A further observation on the interplay of good with evil, as we see it writ large in history, or writ small in our daily lives: the typical dynamic is very much that of death and resurrection. The story of the New Testament is the logos of all creation. This is so because everywhere, evil has the tactical advantage, while good has the strategic advantage. Therefore, evil always appears to be winning until the very end, when suddenly, deus ex machina, evil collapses and good comes again in glory.
In the Second World War, a stark battle between good and evil, Hitler could not seem to lose until well into the war. France, Poland, Czechoslovakia, and the Jews all died and rose again (the last as Israel). Just as surely, Japan and Germany, after historic unconditional surrenders, complete defeat, rose from the destruction wrought on them by their own leaders. Britain and the Soviet Union were both saved by the slightest of odds, at the last possible moment: by a margin of a few planes, and in the German stall within sight of Moscow. God intervened with ice and fire. It was as miraculous as the Angel of Mons.
Similarly in some of the other examples we cited yesterday: IBM conquered Apple and took over its market—and then was crushed by Dell and others. Today, IBM is driven right out of the business, while Apple is more profitable than ever, albeit not really from its desktops. Microsoft crushed Netscape—but now looks like it will lose out (mark my words here) in the browser wars to Firefox and Google. Meantime, Netscape seems to have found new spark as a news aggregator—watch this space.

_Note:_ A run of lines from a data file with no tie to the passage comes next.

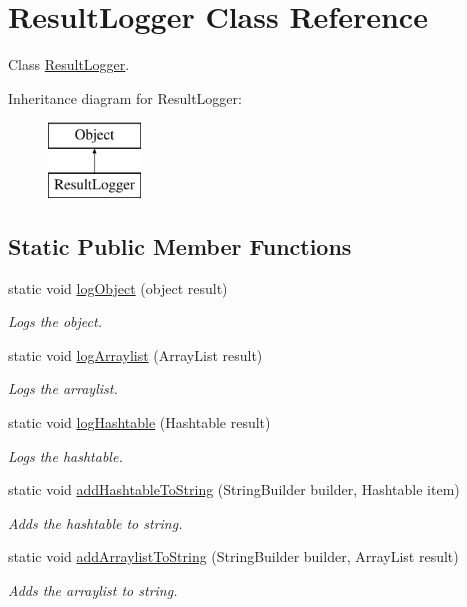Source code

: \hypertarget{class_result_logger}{}\section{Result\+Logger Class Reference}
\label{class_result_logger}


Class \hyperlink{class_result_logger}{Result\+Logger}.  


Inheritance diagram for Result\+Logger\+:\begin{figure}[H]
\begin{center}
\leavevmode
\includegraphics[height=2.000000cm]{class_result_logger}
\end{center}
\end{figure}
\subsection*{Static Public Member Functions}
\begin{DoxyCompactItemize}
\item 
static void \hyperlink{class_result_logger_af419bde152200fa5abcdde26ea10c7d8}{log\+Object} (object result)
\begin{DoxyCompactList}\small\item\em Logs the object. \end{DoxyCompactList}\item 
static void \hyperlink{class_result_logger_ac15653ab60b55f041711fcb2cbeeee42}{log\+Arraylist} (Array\+List result)
\begin{DoxyCompactList}\small\item\em Logs the arraylist. \end{DoxyCompactList}\item 
static void \hyperlink{class_result_logger_af61803afb3b2bc905bd3e5643b2d893b}{log\+Hashtable} (Hashtable result)
\begin{DoxyCompactList}\small\item\em Logs the hashtable. \end{DoxyCompactList}\item 
static void \hyperlink{class_result_logger_aebd3a60183173fd32fbcb84c9ca1cbc5}{add\+Hashtable\+To\+String} (String\+Builder builder, Hashtable item)
\begin{DoxyCompactList}\small\item\em Adds the hashtable to string. \end{DoxyCompactList}\item 
static void \hyperlink{class_result_logger_af10a2cf057bfc480f11b179607748493}{add\+Arraylist\+To\+String} (String\+Builder builder, Array\+List result)
\begin{DoxyCompactList}\small\item\em Adds the arraylist to string. \end{DoxyCompactList}\end{DoxyCompactItemize}


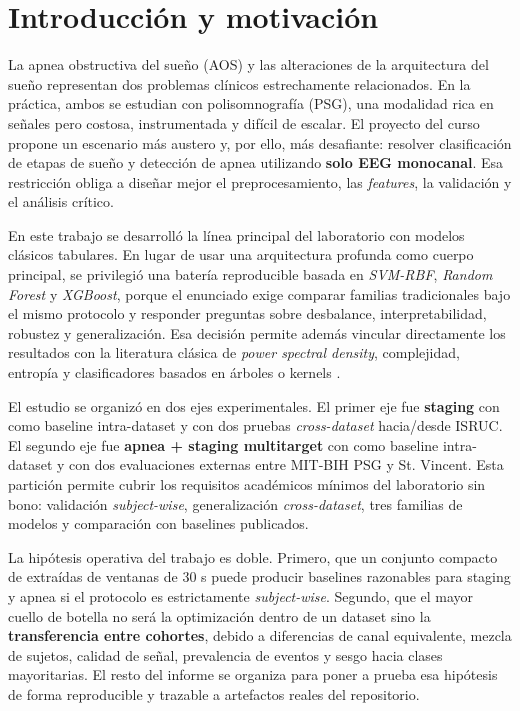 \section{Introducci\'on y motivaci\'on}

La apnea obstructiva del sue\~no (AOS) y las alteraciones de la arquitectura del sue\~no representan dos problemas cl\'inicos estrechamente relacionados. En la pr\'actica, ambos se estudian con polisomnograf\'ia (PSG), una modalidad rica en se\~nales pero costosa, instrumentada y dif\'icil de escalar. El proyecto del curso propone un escenario m\'as austero y, por ello, m\'as desafiante: resolver clasificaci\'on de etapas de sue\~no y detecci\'on de apnea utilizando \textbf{solo EEG monocanal}. Esa restricci\'on obliga a dise\~nar mejor el preprocesamiento, las \emph{features}, la validaci\'on y el an\'alisis cr\'itico.

En este trabajo se desarroll\'o la l\'inea principal del laboratorio con modelos cl\'asicos tabulares. En lugar de usar una arquitectura profunda como cuerpo principal, se privilegi\'o una bater\'ia reproducible basada en \emph{SVM-RBF}, \emph{Random Forest} y \emph{XGBoost}, porque el enunciado exige comparar familias tradicionales bajo el mismo protocolo y responder preguntas sobre desbalance, interpretabilidad, robustez y generalizaci\'on. Esa decisi\'on permite adem\'as vincular directamente los resultados con la literatura cl\'asica de \emph{power spectral density}, complejidad, entrop\'ia y clasificadores basados en \'arboles o kernels \cite{gao2023psdrf,nakamura2017complexity,li2022cascadedsvm}.

El estudio se organiz\'o en dos ejes experimentales. El primer eje fue \textbf{staging} con  como baseline intra-dataset y con dos pruebas \emph{cross-dataset} hacia/desde ISRUC. El segundo eje fue \textbf{apnea + staging multitarget} con  como baseline intra-dataset y con dos evaluaciones externas entre MIT-BIH PSG y St. Vincent. Esta partici\'on permite cubrir los requisitos acad\'emicos m\'inimos del laboratorio sin bono: validaci\'on \emph{subject-wise}, generalizaci\'on \emph{cross-dataset}, tres familias de modelos y comparaci\'on con baselines publicados.

La hip\'otesis operativa del trabajo es doble. Primero, que un conjunto compacto de  extra\'idas de ventanas de 30 s puede producir baselines razonables para staging y apnea si el protocolo es estrictamente \emph{subject-wise}. Segundo, que el mayor cuello de botella no ser\'a la optimizaci\'on dentro de un dataset sino la \textbf{transferencia entre cohortes}, debido a diferencias de canal equivalente, mezcla de sujetos, calidad de se\~nal, prevalencia de eventos y sesgo hacia clases mayoritarias. El resto del informe se organiza para poner a prueba esa hip\'otesis de forma reproducible y trazable a artefactos reales del repositorio.
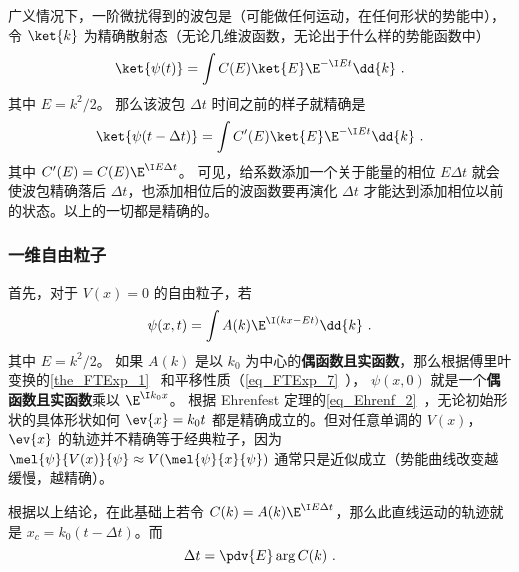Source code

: 
\begin{issues}
\issueDraft
\end{issues}

广义情况下，一阶微扰得到的波包是（可能做任何运动，在任何形状的势能中）， 令 $\ket{k}$ 为精确散射态（无论几维波函数，无论出于什么样的势能函数中）
\begin{equation}
\ket{\psi(t)} = \int C(E)\ket{E}\E^{-\I Et}\dd{k}~.
\end{equation}
其中 $E = k^2/2$。 那么该波包 $\Delta t$ 时间之前的样子就精确是
\begin{equation}
\ket{\psi(t-\Delta t)} = \int C'(E)\ket{E}\E^{-\I Et}\dd{k}~.
\end{equation}
其中 $C'(E) = C(E)\E^{\I E \Delta t}$。 可见，给系数添加一个关于能量的相位 $E \Delta t$ 就会使波包精确落后 $\Delta t$，也添加相位后的波函数要再演化 $\Delta t$ 才能达到添加相位以前的状态。以上的一切都是精确的。

\subsubsection{一维自由粒子}
首先，对于 $V(x)=0$ 的自由粒子，若
\begin{equation}
\psi(x,t) = \int A(k)\E^{\I (kx-Et)} \dd{k}~.
\end{equation}
其中 $E=k^2/2$。 如果 $A(k)$ 是以 $k_0$ 为中心的\textbf{偶函数且实函数}，那么根据傅里叶变换的\autoref{the_FTExp_1}~ 和平移性质（\autoref{eq_FTExp_7}~）， $\psi(x,0)$ 就是一个\textbf{偶函数且实函数}乘以 $\E^{\I k_0 x}$。 根据 Ehrenfest 定理的\autoref{eq_Ehrenf_2}~，无论初始形状的具体形状如何 $\ev{x} = k_0 t$ 都是精确成立的。但对任意单调的 $V(x)$， $\ev{x}$ 的轨迹并不精确等于经典粒子，因为 $\mel{\psi}{V(x)}{\psi} \approx V(\mel{\psi}{x}{\psi})$ 通常只是近似成立（势能曲线改变越缓慢，越精确）。

根据以上结论，在此基础上若令 $C(k) = A(k)\E^{\I E\Delta t}$，那么此直线运动的轨迹就是 $x_c = k_0(t-\Delta t)$。而
\begin{equation}
\Delta t = \pdv{E} \arg C(k)~.
\end{equation}

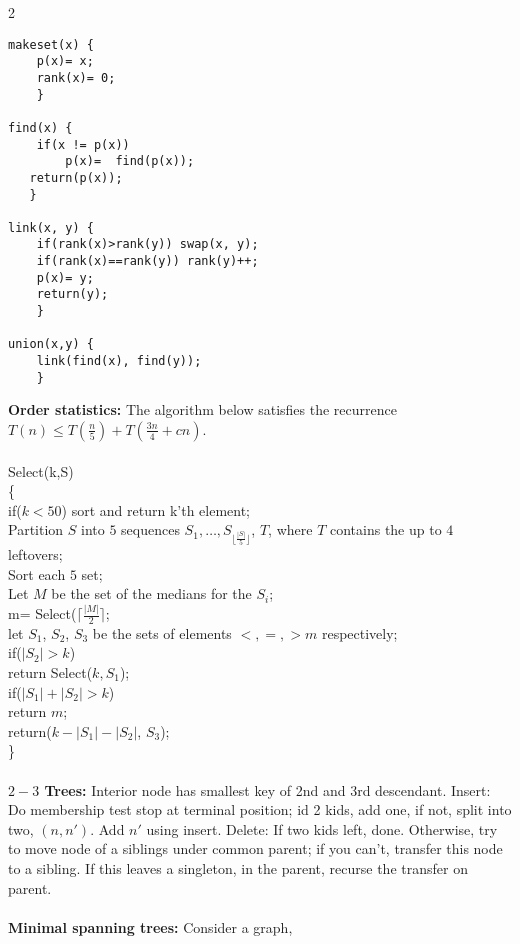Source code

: \begin{multicols} {2} {
\begin{verbatim}
makeset(x) {
    p(x)= x;
    rank(x)= 0;
    } 

find(x) {
    if(x != p(x))
        p(x)=  find(p(x)); 
   return(p(x));
   }

link(x, y) {
    if(rank(x)>rank(y)) swap(x, y);
    if(rank(x)==rank(y)) rank(y)++;
    p(x)= y;
    return(y);
    }

union(x,y) {
    link(find(x), find(y));
    }
\end{verbatim}
}
\end{multicols}

{\bf Order statistics:} The algorithm below satisfies the recurrence 
$T(n) \leq T({\frac n 5}) + T({\frac {3n} 4} + cn)$.
\\
\\
Select(k,S) \\
\{\\
\jt if($k<50$)
\jt \jt sort and return k'th element;\\
\jt Partition $S$ into $5$ sequences $S_1, \ldots , S_{\lfloor {\frac{|S|} 5} \rfloor}$, $T$,
where $T$ contains the up to $4$ leftovers;\\
\jt Sort each $5$ set;\\
\jt Let $M$ be the set of the medians for the $S_i$;\\
\jt m= Select($\lceil {\frac {|M|} 2} \rceil$;\\
\jt let $S_1$, $S_2$, $S_3$ be the sets of elements $<, =, > m$ respectively;\\
\jt if($|S_2|>k$)\\
\jt \jt return Select($k, S_1$);\\
\jt if($|S_1|+|S_2|>k$) \\
\jt \jt return $m$;\\
\jt return($k-|S_1|-|S_2|$, $S_3$);\\
\}
\\
\\
{\bf $2-3$ Trees:} Interior node has smallest key of 2nd and 3rd descendant.
Insert: Do membership test stop at terminal position; id 2 kids, add one, if
not, split into two, $(n, n')$.  Add $n'$ using insert.  
Delete: If two kids left, done.
Otherwise, try to move node of a siblings under common parent; if you can't,
transfer this node to a sibling.  If this leaves a singleton, in the parent,
recurse the transfer on parent.
\\
\\
{\bf Minimal spanning trees:}  Consider a graph,
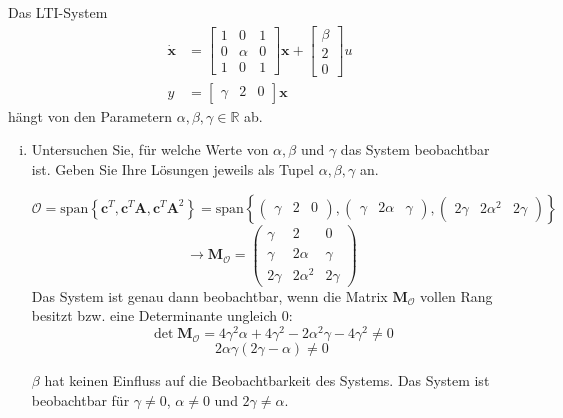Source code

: \documentclass[crop=false]{standalone}
\begin{document}
\begin{task}
Das LTI-System
\[ 
\begin{aligned} \dot{\mathbf{x}} &=\left[\begin{array}{lll}{1} & {0} & {1} \\ {0} & {\alpha} & {0} \\ {1} & {0} & {1}\end{array}\right] \mathbf{x}+\left[\begin{array}{l}{\beta} \\ {2} \\ {0}\end{array}\right] u \\ y &=\left[\begin{array}{lll}{\gamma} & {2} & {0}\end{array}\right] \mathbf{x} \end{aligned}
 \]
hängt von den Parametern $\alpha, \beta, \gamma \in \mathbb{R}$ ab.
\begin{enumerate}[i.]
    \item Untersuchen Sie, für welche Werte von $\alpha, \beta$ und $\gamma$ das System beobachtbar ist. Geben Sie Ihre Lösungen jeweils als Tupel $\alpha, \beta, \gamma$ an.
\begin{solution}
\[ \mathcal{O} = \text{span}\left\{ \mathbf{c}^T,\mathbf{c}^T\mathbf{A},\mathbf{c}^T\mathbf{A}^2  \right\}=
\text{span}\left\{ \begin{pmatrix}
\gamma & 2 & 0
\end{pmatrix}, \begin{pmatrix}
\gamma & 2 \alpha & \gamma
\end{pmatrix},
\begin{pmatrix}
2 \gamma & 2 \alpha^2 & 2 \gamma
\end{pmatrix}\right\}\]
\[ \rightarrow \mathbf{M}_{\mathcal{O}} = \begin{pmatrix}
\gamma & 2 & 0 \\ \gamma & 2 \alpha & \gamma \\ 2 \gamma & 2 \alpha^2 & 2 \gamma
\end{pmatrix}\]
Das System ist genau dann beobachtbar, wenn die Matrix $\mathbf{M}_{\mathcal{O}}$ vollen Rang besitzt bzw. eine Determinante ungleich 0:
\[\det \mathbf{M}_{\mathcal{O}} = 4 \gamma^2 \alpha + 4 \gamma^2 - 2\alpha^2 \gamma - 4\gamma^2 \neq 0\]
\[2 \alpha \gamma \left( 2\gamma - \alpha \right) \neq 0\]

$\beta$ hat keinen Einfluss auf die Beobachtbarkeit des Systems. Das System ist beobachtbar für $\gamma \neq 0$, $\alpha \neq 0$ und $2 \gamma \neq \alpha$.


\end{solution}
\end{enumerate}
\end{task}
\end{document}
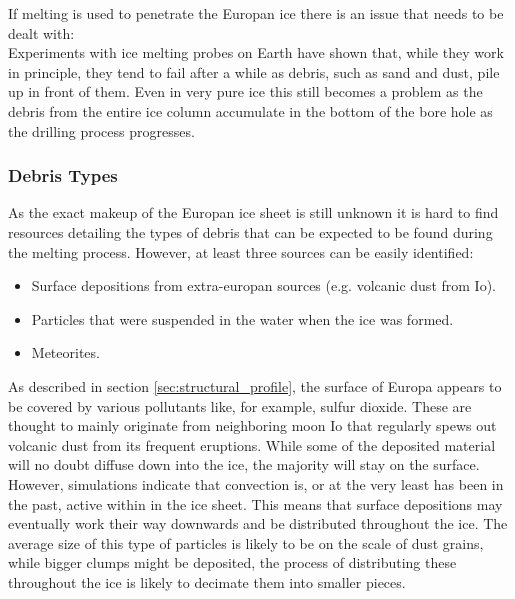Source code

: If melting is used to penetrate the Europan ice there is an issue that needs to be dealt with:\\ Experiments with ice melting probes on Earth have shown that, while they work in principle, they tend to fail after a while as debris, such as sand and dust, pile up in front of them\cite{article:di1998a}. Even in very pure ice this still becomes a problem as the debris from the entire ice column accumulate in the bottom of the bore hole as the drilling process progresses. 

\subsubsection{Debris Types}
As the exact makeup of the Europan ice sheet is still unknown it is hard to find resources detailing the types of debris that can be expected to be found during the melting process. However, at least three sources can be easily identified:\\

\begin{itemize}
	\item Surface depositions from extra-europan sources (e.g. volcanic dust from Io).
	\item Particles that were suspended in the water when the ice was formed.
	\item Meteorites.
\end{itemize}

\noindent
As described in section \ref{sec:structural_profile}, the surface of Europa appears to be covered by various pollutants like, for example, sulfur dioxide. These are thought to mainly originate from neighboring moon Io that regularly spews out volcanic dust from its frequent eruptions. While some of the deposited material will no doubt diffuse down into the ice, the majority will stay on the surface. However, simulations indicate that convection is, or at the very least has been in the past, active within in the ice sheet\cite{article:barr2014a}. This means that surface depositions may eventually work their way downwards and be distributed throughout the ice. The average size of this type of particles is likely to be on the scale of dust grains, while bigger clumps might be deposited, the process of distributing these throughout the ice is likely to decimate them into smaller pieces. \\

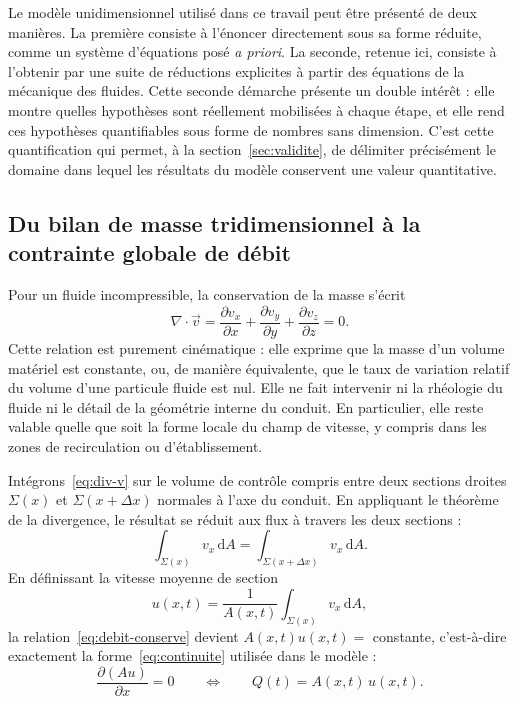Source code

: \documentclass[11pt,a4paper]{report}
\newcommand{\divg}{\nabla\!\cdot\!}
\begin{document}
Le modèle unidimensionnel utilisé dans ce travail peut être présenté de deux manières. La première
consiste à l'énoncer directement sous sa forme réduite, comme un système d'équations posé \emph{a
priori}. La seconde, retenue ici, consiste à l'obtenir par une suite de réductions explicites à partir
des équations de la mécanique des fluides. Cette seconde démarche présente un double intérêt : elle
montre quelles hypothèses sont réellement mobilisées à chaque étape, et elle rend ces hypothèses
quantifiables sous forme de nombres sans dimension. C'est cette quantification qui permet, à la
section~\ref{sec:validite}, de délimiter précisément le domaine dans lequel les résultats du modèle
conservent une valeur quantitative.

\subsection{Du bilan de masse tridimensionnel à la contrainte globale de débit}
\label{sec:div-v}

Pour un fluide incompressible, la conservation de la masse s'écrit
\begin{equation}
\divg\vec{v} = \frac{\partial v_x}{\partial x} + \frac{\partial v_y}{\partial y}
+ \frac{\partial v_z}{\partial z} = 0 .
\label{eq:div-v}
\end{equation}
Cette relation est purement cinématique : elle exprime que la masse d'un volume matériel est constante,
ou, de manière équivalente, que le taux de variation relatif du volume d'une particule fluide est nul.
Elle ne fait intervenir ni la rhéologie du fluide ni le détail de la géométrie interne du conduit. En
particulier, elle reste valable quelle que soit la forme locale du champ de vitesse, y compris dans les
zones de recirculation ou d'établissement.

Intégrons~\eqref{eq:div-v} sur le volume de contrôle compris entre deux sections droites \(\Sigma(x)\) et
\(\Sigma(x+\Delta x)\) normales à l'axe du conduit. En appliquant le théorème de la divergence, le
résultat se réduit aux flux à travers les deux sections :
\begin{equation}
\int_{\Sigma(x)} v_x\,\mathrm{d}A = \int_{\Sigma(x+\Delta x)} v_x\,\mathrm{d}A .
\label{eq:debit-conserve}
\end{equation}
En définissant la vitesse moyenne de section
\begin{equation}
u(x,t) = \frac{1}{A(x,t)}\int_{\Sigma(x)} v_x\,\mathrm{d}A,
\label{eq:def-u}
\end{equation}
la relation~\eqref{eq:debit-conserve} devient \(A(x,t)u(x,t) = \) constante, c'est-à-dire exactement la
forme~\eqref{eq:continuite} utilisée dans le modèle :
\begin{equation}
\frac{\partial (Au)}{\partial x} = 0
\qquad\Longleftrightarrow\qquad
Q(t) = A(x,t)\,u(x,t) .
\label{eq:continuite-reduite}
\end{equation}
\end{document}
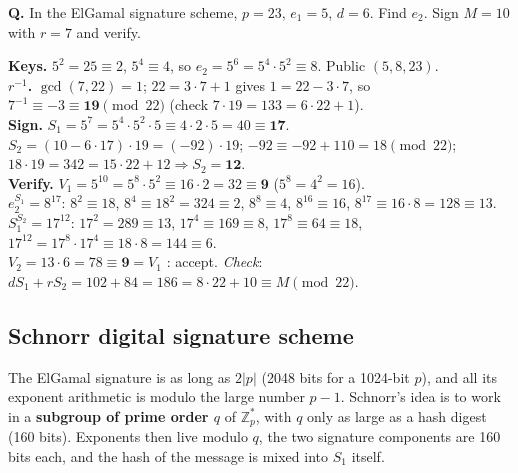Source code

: \begin{worked}
\textbf{Q.} In the ElGamal signature scheme, $p = 23$, $e_1 = 5$, $d = 6$. Find $e_2$. Sign $M = 10$ with $r = 7$ and verify.

\textbf{Keys.} $5^2 = 25 \equiv 2$, $5^4 \equiv 4$, so $e_2 = 5^6 = 5^4 \cdot 5^2 \equiv 8$. Public $(5, 8, 23)$.\\
\textbf{$r^{-1}$.} $\gcd(7, 22) = 1$; $22 = 3 \cdot 7 + 1$ gives $1 = 22 - 3 \cdot 7$, so $7^{-1} \equiv -3 \equiv \mathbf{19} \pmod{22}$ (check $7 \cdot 19 = 133 = 6 \cdot 22 + 1$).\\
\textbf{Sign.} $S_1 = 5^7 = 5^4 \cdot 5^2 \cdot 5 \equiv 4 \cdot 2 \cdot 5 = 40 \equiv \mathbf{17}$.\\
$S_2 = (10 - 6 \cdot 17) \cdot 19 = (-92) \cdot 19$; $-92 \equiv -92 + 110 = 18 \pmod{22}$; $18 \cdot 19 = 342 = 15 \cdot 22 + 12 \Rightarrow S_2 = \mathbf{12}$.\\
\textbf{Verify.} $V_1 = 5^{10} = 5^8 \cdot 5^2 \equiv 16 \cdot 2 = 32 \equiv \mathbf{9}$ \;($5^8 = 4^2 = 16$).\\
$e_2^{S_1} = 8^{17}$: $8^2 \equiv 18$, $8^4 \equiv 18^2 = 324 \equiv 2$, $8^8 \equiv 4$, $8^{16} \equiv 16$, $8^{17} \equiv 16 \cdot 8 = 128 \equiv 13$.\\
$S_1^{S_2} = 17^{12}$: $17^2 = 289 \equiv 13$, $17^4 \equiv 169 \equiv 8$, $17^8 \equiv 64 \equiv 18$, $17^{12} = 17^8 \cdot 17^4 \equiv 18 \cdot 8 = 144 \equiv 6$.\\
$V_2 = 13 \cdot 6 = 78 \equiv \mathbf{9} = V_1$ \checkmark: accept. \emph{Check}: $d S_1 + r S_2 = 102 + 84 = 186 = 8 \cdot 22 + 10 \equiv M \pmod{22}$.
\end{worked}

\subsection{Schnorr digital signature scheme \new}

The ElGamal signature is as long as $2|p|$ (2048 bits for a 1024-bit $p$), and all its exponent arithmetic is modulo the large number $p - 1$. Schnorr's idea is to work in a \textbf{subgroup of prime order $q$} of $\mathbb{Z}_p^*$, with $q$ only as large as a hash digest (160 bits). Exponents then live modulo $q$, the two signature components are 160 bits each, and the hash of the message is mixed into $S_1$ itself.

It is hard to believe now, but nobody in the chattering classes saw the fall of the Berlin Wall coming. Just the reverse: all the bright and informed people in the Seventies and Eighties were either warning us that the Soviets had a wide and growing military edge, or arguing that we would have to become gradually more like them. The democratic West was on the way out; the Soviets were the wave of the future. Right up until they collapsed.
The same—mark my words—will happen one day to China. Do not invest; do not pass Go.
Many of the nations of Eastern Europe are now undergoing an economic resurrection: Poland, the Czech Republic, Hungary. Nothing bears like land just burned over.
And so it goes. A roller coaster ride every time, even though the outcome seems pre-ordained. Perhaps God just likes to keep things interesting.